Talking off the label – part three

offlabel_3Allergan’s lawsuit filed against the FDA presents a relatively novel case in addressing the requirements of drug developers in relation to off-label use of drugs by physicians.

Allergan may be one of the many companies to follow suit in time. Allergan’s concern is the FDA’s stance – prohibiting communication to the medical community in regards to the common off-label uses of Allergan’s lead product – poses a violation of the first amendment rights under the US constitution. A pharmaceutical company should be able to exercise its rights under freedom of speech to provide truthful and relevant information to its users: physicians.

More questions than answers could be raised following this case. While US regulations governing off-label use and promotion by drug developers may allegedly violate rights, the FDA policy exists for good reason. The drug regulators have laid down an effective set of principles by which the medical and patient communities are protected and are assured safe, effective and objective treatment. However, having acknowledged off-label use of pharmaceutical drugs by the medical community leaves room for further rules and obligations. Politicians in Washington openly discuss the discord inherent in off-label regulation in regards to communications and marketing, representing the elephant in the room of drug development.

The central tenets of pharmaceutical regulation have always been safety and efficacy. A drug must provide proof that it delivers on both to receive approval for on-label use. The premise for on-label implicitly excluded the concept for off-label, meaning that safety and efficacy data were not specific to these conditions discovered by physicians post-approval. Therefore, one may argue that these conditions were not part of satisfactory evidence required to receive FDA approval in the first place. What the FDA attempts to enforce nowadays – and as part of regulators’ modern viewpoint – is to insist that drug developers communicate evidence on safety for off-label use (including the risks and negative information) without the opportunity by drug developers to reveal the efficacy, or benefits. I do not believe this case should have reached the magistrates in the first place, and fail to see how it will benefit our industry as a whole.

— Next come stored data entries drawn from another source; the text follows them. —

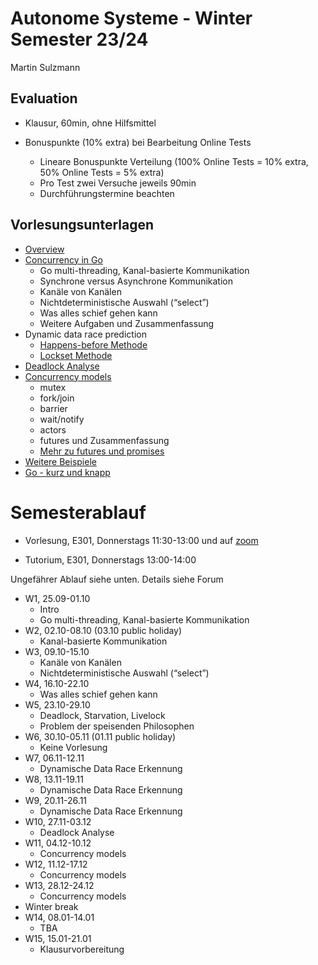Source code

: # Autonome Systeme - Winter Semester 23/24

Martin Sulzmann

## Evaluation

-   Klausur, 60min, ohne Hilfsmittel

-   Bonuspunkte (10% extra) bei Bearbeitung Online Tests

    -   Lineare Bonuspunkte Verteilung (100% Online Tests = 10% extra,
        50% Online Tests = 5% extra)
    -   Pro Test zwei Versuche jeweils 90min
    -   Durchführungstermine beachten

## Vorlesungsunterlagen

-   [Overview](./overview.html)
-   [Concurrency in Go](./lec-concurrency-go.html)
    -   Go multi-threading, Kanal-basierte Kommunikation
    -   Synchrone versus Asynchrone Kommunikation
    -   Kanäle von Kanälen
    -   Nichtdeterministische Auswahl (“select”)
    -   Was alles schief gehen kann
    -   Weitere Aufgaben und Zusammenfassung
-   Dynamic data race prediction
    -   [Happens-before Methode](./lec-hb-vc.html)
    -   [Lockset Methode](./lec-lockset.html)
-   [Deadlock Analyse](./lec-deadlock.html)
-   [Concurrency models](./lec-concurrency-models.html)
    -   mutex
    -   fork/join
    -   barrier
    -   wait/notify
    -   actors
    -   futures und Zusammenfassung
    -   [Mehr zu futures und promises](./lec-futures.html)
-   [Weitere Beispiele](./weitereBeispiele.html)
-   [Go - kurz und knapp](./lec-go-compact.html)

# Semesterablauf

-   Vorlesung, E301, Donnerstags 11:30-13:00 und auf
    [zoom](https://h-ka-de.zoom-x.de/j/4837536496?pwd=dnlrTmVhWXlYOTFNMEhnYVNtRTJwZz09)

-   Tutorium, E301, Donnerstags 13:00-14:00

Ungefährer Ablauf siehe unten. Details siehe Forum

-   W1, 25.09-01.10
    -   Intro
    -   Go multi-threading, Kanal-basierte Kommunikation
-   W2, 02.10-08.10 (03.10 public holiday)
    -   Kanal-basierte Kommunikation
-   W3, 09.10-15.10
    -   Kanäle von Kanälen
    -   Nichtdeterministische Auswahl (“select”)
-   W4, 16.10-22.10
    -   Was alles schief gehen kann
-   W5, 23.10-29.10
    -   Deadlock, Starvation, Livelock
    -   Problem der speisenden Philosophen
-   W6, 30.10-05.11 (01.11 public holiday)
    -   Keine Vorlesung
-   W7, 06.11-12.11
    -   Dynamische Data Race Erkennung
-   W8, 13.11-19.11
    -   Dynamische Data Race Erkennung
-   W9, 20.11-26.11
    -   Dynamische Data Race Erkennung
-   W10, 27.11-03.12
    -   Deadlock Analyse
-   W11, 04.12-10.12
    -   Concurrency models
-   W12, 11.12-17.12
    -   Concurrency models
-   W13, 28.12-24.12
    -   Concurrency models
-   Winter break
-   W14, 08.01-14.01
    -   TBA
-   W15, 15.01-21.01
    -   Klausurvorbereitung
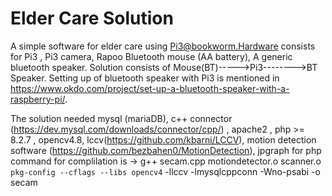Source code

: # Elder Care Solution
A simple software for elder care using Pi3@bookworm.Hardware consists for  Pi3 , Pi3 camera, Rapoo Bluetooth mouse (AA battery), A generic bluetooth speaker.
Solution consists of Mouse(BT)----->Pi3-------->BT Speaker. Setting up of bluetooth speaker with Pi3 is mentioned in https://www.okdo.com/project/set-up-a-bluetooth-speaker-with-a-raspberry-pi/.

The solution needed mysql (mariaDB), c++ connector (https://dev.mysql.com/downloads/connector/cpp/) , apache2 , php >= 8.2.7 , opencv4.8, lccv(https://github.com/kbarni/LCCV),  motion detection software (https://github.com/bezbahen0/MotionDetection), jpgraph for php
command for complilation is -> g++ secam.cpp motiondetector.o scanner.o `pkg-config --cflags --libs opencv4` -llccv  -lmysqlcppconn -Wno-psabi -o secam
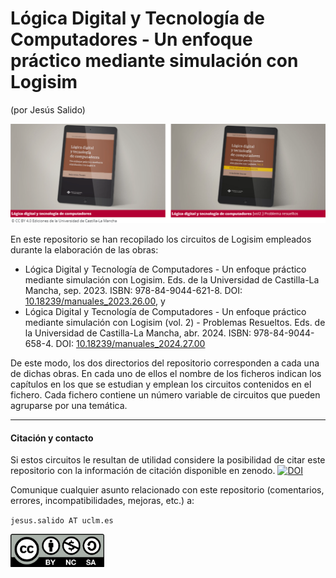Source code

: # Lógica Digital y Tecnología de Computadores - Un enfoque práctico mediante simulación con Logisim
(por Jesús Salido)

<img src="./Portadas Teco Vol1-2.png" width="800">

En este repositorio se han recopilado los circuitos de Logisim empleados durante la elaboración de las obras:
- Lógica Digital y Tecnología de Computadores - Un enfoque práctico mediante simulación con Logisim. Eds. de la Universidad de Castilla-La Mancha, sep. 2023. ISBN: 978-84-9044-621-8. DOI: [10.18239/manuales\_2023.26.00](https://doi.org/10.18239/manuales_2023.26.00), y
- Lógica Digital y Tecnología de Computadores - Un enfoque práctico mediante simulación con Logisim (vol. 2) - Problemas Resueltos. Eds. de la Universidad de Castilla-La Mancha, abr. 2024. ISBN: 978-84-9044-658-4. DOI: [10.18239/manuales\_2024.27.00](https://doi.org/10.18239/manuales_2024.27.00)

De este modo, los dos directorios del repositorio corresponden a cada una de dichas obras. En cada uno de ellos el nombre de los ficheros indican los capítulos en los que se estudian y emplean los circuitos contenidos en el fichero. Cada fichero contiene un número variable de circuitos que pueden agruparse por una temática.

-----
#### Citación y contacto

Si estos circuitos le resultan de utilidad considere la posibilidad de citar este repositorio con la información de citación disponible en zenodo.
[![DOI](https://zenodo.org/badge/DOI/10.5281/zenodo.10828924.svg)](https://doi.org/10.5281/zenodo.10828924)

Comunique cualquier asunto relacionado con este repositorio (comentarios, errores, incompatibilidades, mejoras, etc.) a:

`jesus.salido AT uclm.es`

<img src="./by-nc-sa.png" width="150">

Far from polarising the pharmaceutical industry, this case should serve as an academic case study to analyse where changes are required to be made to assist both the FDA and drug developers in achieving their common objectives. I view that food and drug agencies are urgently asked to play a novel role in regulating global medicinal use, a domestic view no longer holds.

Next week, I will further these thoughts as I believe that regulators require reform in times where pharmaceutical development is under intense scrutiny to produce faster and cheaper dugs. In contrast, the online marketplace has enabled unbridled exchange of chemicals without any regulations to oversee origin, development and use. Here regulators are called to the table faster than any of us had anticipated.